HOW TO COMPLETE THIS TASK
When a line in the records includes the string "break", it goes into the tally; report that tally alone.

DATASET CONTENT
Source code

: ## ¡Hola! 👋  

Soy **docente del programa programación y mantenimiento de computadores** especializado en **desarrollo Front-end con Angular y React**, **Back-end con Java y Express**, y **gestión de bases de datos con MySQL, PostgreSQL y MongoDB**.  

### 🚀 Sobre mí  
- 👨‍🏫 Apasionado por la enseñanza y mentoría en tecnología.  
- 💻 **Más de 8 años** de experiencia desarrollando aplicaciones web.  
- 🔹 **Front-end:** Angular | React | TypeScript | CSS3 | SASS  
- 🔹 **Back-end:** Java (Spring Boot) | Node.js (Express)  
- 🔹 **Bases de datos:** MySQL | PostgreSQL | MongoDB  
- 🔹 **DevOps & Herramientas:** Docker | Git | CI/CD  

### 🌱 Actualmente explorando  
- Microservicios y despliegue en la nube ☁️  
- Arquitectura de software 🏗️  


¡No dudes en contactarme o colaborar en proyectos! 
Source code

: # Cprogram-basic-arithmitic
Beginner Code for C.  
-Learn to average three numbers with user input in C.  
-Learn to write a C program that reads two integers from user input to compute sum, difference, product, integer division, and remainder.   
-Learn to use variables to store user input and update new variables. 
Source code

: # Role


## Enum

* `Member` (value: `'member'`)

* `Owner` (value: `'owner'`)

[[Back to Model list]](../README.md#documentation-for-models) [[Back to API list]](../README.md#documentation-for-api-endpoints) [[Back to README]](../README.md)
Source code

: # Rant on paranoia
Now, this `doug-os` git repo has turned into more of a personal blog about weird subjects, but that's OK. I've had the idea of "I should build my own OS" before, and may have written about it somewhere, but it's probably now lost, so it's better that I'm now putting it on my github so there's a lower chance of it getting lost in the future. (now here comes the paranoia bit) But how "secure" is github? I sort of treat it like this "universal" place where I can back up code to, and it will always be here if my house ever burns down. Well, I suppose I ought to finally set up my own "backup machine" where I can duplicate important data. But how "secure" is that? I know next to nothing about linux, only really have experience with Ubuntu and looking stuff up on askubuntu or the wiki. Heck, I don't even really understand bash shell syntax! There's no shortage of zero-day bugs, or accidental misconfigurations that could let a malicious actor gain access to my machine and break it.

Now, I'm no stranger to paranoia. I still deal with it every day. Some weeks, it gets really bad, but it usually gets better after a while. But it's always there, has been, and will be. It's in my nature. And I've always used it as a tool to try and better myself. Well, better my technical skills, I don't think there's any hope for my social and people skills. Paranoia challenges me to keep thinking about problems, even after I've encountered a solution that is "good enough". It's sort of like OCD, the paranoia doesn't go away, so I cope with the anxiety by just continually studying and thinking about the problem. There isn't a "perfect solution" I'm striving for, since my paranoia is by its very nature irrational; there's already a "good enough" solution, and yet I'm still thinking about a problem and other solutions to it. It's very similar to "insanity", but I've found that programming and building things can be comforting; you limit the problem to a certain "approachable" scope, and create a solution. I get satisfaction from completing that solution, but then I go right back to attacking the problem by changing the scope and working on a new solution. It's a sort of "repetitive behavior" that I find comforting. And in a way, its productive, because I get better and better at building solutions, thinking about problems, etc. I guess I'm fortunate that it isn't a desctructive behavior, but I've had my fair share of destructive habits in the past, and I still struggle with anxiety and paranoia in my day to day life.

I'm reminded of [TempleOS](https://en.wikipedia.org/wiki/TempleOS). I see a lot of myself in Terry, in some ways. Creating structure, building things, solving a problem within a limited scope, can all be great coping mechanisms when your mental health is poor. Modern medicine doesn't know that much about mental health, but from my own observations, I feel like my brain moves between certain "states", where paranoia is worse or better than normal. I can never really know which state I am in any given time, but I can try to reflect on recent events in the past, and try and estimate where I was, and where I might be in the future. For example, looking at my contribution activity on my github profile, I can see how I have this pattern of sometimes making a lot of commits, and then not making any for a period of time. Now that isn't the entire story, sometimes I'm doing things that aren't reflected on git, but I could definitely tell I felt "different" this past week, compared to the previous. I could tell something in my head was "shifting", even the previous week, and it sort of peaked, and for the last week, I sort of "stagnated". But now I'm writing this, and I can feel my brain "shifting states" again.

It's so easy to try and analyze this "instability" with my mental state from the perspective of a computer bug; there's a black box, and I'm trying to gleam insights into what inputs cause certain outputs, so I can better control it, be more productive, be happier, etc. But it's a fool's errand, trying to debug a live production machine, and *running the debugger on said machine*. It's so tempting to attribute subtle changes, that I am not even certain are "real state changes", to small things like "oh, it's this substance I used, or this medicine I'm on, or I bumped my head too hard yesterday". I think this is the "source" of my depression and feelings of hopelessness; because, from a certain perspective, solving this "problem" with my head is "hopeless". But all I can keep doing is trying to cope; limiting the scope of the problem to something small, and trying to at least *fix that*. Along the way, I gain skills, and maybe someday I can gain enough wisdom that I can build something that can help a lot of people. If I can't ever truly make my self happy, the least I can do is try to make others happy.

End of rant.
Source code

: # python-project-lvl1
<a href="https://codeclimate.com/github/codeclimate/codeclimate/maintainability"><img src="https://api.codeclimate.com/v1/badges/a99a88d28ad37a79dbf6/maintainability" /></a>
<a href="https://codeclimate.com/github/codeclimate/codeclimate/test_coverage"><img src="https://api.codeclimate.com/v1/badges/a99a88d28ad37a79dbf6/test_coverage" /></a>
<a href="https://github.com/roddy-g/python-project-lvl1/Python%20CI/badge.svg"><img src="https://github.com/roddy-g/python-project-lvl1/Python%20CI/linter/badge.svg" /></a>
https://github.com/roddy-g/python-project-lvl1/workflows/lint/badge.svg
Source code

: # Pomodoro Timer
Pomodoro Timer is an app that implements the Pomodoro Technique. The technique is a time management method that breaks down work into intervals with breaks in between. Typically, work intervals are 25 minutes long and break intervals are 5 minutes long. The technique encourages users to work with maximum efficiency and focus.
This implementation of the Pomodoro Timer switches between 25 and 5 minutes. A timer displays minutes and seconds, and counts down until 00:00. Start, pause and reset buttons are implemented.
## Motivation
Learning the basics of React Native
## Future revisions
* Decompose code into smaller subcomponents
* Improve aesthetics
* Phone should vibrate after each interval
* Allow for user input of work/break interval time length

REPLY
3